Players must receive enough of a warning that they have time to pursue their own solutions to problems. This amount of time will vary from as little as a Fighting will only occur rarely; most violent encounters the players will know about in advance, and they will be able to use the full flexibility afforded by their skill set and magic rituals to deal with the problem before a combat scene erupts.

Note that the obstacles end up forcing the players to deal with them, so “open ended” does not mean that the player chooses their own objective. It is open-ended in how the PCs solve a problem, not what the problems they choose to address are. Player drive objectives and plot points are not going to be discouraged, but those need to be made by collaborating with the GM. Seekings are largely player driven with this model, and will give the GM plenty of inspiration about how to make player-specific plots and objectives.

Plot and Deep Ideas

The game will be set in the Yukon. The players will be a cabal of mages sent to investigate what appears to be a group of nodes appearing spontaneously in the wilderness. The wilderness is largely outside the control of the technocracy, and these nodes could be very useful to the Traditions. However, the spirits in the region have given warnings to the traditions that these nodes are not safe. The PCs are the magi chosen to investigate.

Character Creation

The players will need to think of their own “cover” for being in the north. Eco-tourism and jobs related to farming, mining, or lumber are reasonable options. The game will not feature a lot of travel to new regions, so the player’s cover will need to allow them to stay for a long time, but it will feature a lot of travel within the Yukon. The Yukon is a big place, with many impediments to travel. A super rich corporate executive might need to have a private jet to make all their meetings and keep their job, but that same plane won’t be useful getting to the farthest northern villages. A lumberjack with a powerful truck and a snowmobile might be better equipped for that.

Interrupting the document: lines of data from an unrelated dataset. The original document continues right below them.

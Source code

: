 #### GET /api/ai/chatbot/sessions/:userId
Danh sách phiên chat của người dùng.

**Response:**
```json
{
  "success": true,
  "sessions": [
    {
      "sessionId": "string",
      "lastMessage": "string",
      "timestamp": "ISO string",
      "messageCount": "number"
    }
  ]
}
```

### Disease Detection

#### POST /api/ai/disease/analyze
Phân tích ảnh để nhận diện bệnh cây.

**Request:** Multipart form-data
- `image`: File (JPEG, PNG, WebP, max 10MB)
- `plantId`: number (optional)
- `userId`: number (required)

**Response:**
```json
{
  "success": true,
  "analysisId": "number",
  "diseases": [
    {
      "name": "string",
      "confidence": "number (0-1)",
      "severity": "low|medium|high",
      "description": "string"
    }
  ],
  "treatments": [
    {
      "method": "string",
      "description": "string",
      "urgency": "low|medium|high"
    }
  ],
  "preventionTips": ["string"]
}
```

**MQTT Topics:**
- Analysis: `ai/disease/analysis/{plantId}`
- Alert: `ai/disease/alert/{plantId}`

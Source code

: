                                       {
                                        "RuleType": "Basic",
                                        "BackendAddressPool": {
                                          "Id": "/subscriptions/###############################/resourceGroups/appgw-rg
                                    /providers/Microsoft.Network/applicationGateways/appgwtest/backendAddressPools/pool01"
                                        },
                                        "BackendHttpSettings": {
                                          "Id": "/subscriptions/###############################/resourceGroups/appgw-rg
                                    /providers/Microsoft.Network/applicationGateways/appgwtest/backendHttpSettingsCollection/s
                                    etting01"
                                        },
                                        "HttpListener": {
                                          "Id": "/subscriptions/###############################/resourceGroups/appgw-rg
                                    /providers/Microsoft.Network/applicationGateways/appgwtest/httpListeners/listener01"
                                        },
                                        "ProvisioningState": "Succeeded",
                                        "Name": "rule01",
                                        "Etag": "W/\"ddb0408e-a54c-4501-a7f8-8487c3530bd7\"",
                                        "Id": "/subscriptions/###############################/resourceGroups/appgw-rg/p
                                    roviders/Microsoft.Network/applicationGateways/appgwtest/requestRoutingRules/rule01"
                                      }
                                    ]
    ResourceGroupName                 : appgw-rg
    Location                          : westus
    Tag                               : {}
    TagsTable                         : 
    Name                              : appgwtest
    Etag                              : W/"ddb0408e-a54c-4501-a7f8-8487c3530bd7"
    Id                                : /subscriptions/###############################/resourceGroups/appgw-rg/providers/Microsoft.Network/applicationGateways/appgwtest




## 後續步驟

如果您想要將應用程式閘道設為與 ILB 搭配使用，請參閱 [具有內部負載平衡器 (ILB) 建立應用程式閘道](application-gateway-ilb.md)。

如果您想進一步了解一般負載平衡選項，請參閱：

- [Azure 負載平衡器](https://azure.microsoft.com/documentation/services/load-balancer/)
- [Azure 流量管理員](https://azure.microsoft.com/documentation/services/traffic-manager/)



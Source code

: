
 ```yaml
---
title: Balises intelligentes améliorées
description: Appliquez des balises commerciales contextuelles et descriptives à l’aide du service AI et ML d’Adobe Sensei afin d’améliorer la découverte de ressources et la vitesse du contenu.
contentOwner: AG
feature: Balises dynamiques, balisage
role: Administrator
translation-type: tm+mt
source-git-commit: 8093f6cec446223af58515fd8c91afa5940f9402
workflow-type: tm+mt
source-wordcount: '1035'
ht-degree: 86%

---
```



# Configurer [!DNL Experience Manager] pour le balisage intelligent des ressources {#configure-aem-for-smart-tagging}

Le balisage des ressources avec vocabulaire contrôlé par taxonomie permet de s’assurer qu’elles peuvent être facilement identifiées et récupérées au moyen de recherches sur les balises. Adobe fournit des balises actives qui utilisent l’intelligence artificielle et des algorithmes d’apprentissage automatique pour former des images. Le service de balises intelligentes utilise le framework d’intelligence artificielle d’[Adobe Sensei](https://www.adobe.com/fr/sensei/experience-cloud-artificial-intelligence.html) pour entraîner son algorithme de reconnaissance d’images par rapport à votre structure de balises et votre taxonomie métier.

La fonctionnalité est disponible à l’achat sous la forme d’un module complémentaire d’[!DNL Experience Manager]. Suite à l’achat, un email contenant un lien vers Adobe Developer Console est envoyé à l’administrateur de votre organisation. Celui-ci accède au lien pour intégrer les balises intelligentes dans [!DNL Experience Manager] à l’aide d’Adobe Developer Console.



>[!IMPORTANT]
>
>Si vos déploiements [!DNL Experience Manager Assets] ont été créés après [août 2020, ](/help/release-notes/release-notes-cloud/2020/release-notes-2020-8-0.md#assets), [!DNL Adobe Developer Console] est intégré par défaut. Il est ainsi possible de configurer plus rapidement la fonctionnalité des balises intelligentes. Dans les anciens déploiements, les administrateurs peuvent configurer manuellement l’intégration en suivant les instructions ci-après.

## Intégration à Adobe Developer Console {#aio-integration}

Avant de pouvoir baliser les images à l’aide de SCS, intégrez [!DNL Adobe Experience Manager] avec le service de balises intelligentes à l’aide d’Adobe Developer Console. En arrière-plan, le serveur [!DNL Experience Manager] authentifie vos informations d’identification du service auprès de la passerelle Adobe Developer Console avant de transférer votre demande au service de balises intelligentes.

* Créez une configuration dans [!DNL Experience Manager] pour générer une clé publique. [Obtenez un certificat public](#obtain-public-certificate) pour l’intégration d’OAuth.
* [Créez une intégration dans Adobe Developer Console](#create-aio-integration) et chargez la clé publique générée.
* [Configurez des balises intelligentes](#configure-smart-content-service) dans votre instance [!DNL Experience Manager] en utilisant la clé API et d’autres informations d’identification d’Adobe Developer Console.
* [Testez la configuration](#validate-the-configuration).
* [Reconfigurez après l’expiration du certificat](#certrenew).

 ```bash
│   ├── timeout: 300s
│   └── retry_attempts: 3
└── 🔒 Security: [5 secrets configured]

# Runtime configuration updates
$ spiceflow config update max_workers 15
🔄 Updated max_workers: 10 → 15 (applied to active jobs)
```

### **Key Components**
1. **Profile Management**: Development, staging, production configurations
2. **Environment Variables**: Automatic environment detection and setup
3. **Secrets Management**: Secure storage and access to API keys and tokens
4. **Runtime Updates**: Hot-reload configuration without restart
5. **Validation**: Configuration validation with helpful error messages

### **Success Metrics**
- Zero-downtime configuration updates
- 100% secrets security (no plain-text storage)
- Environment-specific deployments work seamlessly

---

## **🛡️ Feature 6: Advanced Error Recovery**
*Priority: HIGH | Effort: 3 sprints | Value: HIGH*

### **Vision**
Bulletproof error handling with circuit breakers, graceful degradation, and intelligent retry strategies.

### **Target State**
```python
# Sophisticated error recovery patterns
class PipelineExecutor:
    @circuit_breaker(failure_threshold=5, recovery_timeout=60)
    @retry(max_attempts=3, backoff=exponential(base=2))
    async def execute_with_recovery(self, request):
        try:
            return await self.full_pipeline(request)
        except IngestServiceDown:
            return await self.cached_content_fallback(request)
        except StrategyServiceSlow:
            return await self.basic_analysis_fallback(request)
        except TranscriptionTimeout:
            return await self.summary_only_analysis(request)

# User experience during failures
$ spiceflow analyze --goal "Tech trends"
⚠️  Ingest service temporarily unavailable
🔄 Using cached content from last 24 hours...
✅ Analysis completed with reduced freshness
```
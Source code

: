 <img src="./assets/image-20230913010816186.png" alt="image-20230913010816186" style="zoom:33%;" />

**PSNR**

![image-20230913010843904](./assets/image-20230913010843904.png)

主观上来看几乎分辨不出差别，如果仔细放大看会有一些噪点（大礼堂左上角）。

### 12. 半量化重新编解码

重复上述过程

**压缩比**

Players may not take the Questing essence. The questing essence is redundant in this game, since the seekings contain discrete objectives already with this house rule.

White Wolf Lore

Players do not need to know a lot about white wolf lore to play in this game. They need to know what each of the traditions are, what the technocracy is (no knowledge of its component groups is required), and that other supernatural beings exist (but no details about them). Any additional required information can be given from skill checks, if it comes up in the course of play.

Players with ample knowledge of the white wolf lore are encouraged to make their characters have ties to the material with which they are most familiar. This is done with merits: medium, kinfolk, ghoul, etc. A player who knows a lot about the technocracy may want to take two traditions (with the appropriate merit) and be both a technocrat and a mage.

Players who know very little about white wolf lore and wants to learn more during play is encouraged to begin play with 4 or 5 dots in mentor. They should make their character eager to partake in tradition politics and favour trading, so there are lots of reasons for them to interact with and learn secrets about the broader supernatural world.

Deep Ideas

This game is well set up to explore broad moral or social themes, and player choices during character creation will imply many more deep ideas. Mage is almost implicitly about elitism: mages and technocrats alike are more capable than other humans, and exploring what responsibility (if any) mages have to mundane humans is a part of the game.

Other obvious themes for deep ideas comes from the setting. Rural society differs greatly from urban society, and the majority of mages (like humans) live in cities. This can introduce a variety of political, economic, and social ideas. The large amount of wilderness introduces all kinds of topics drawn from environmental ethics. The large Native American population allows the game to explore topics relating to modern colonialism.

Player backgrounds don’t need to play into these ideas. They can easily come up with ideas that they would prefer to explore.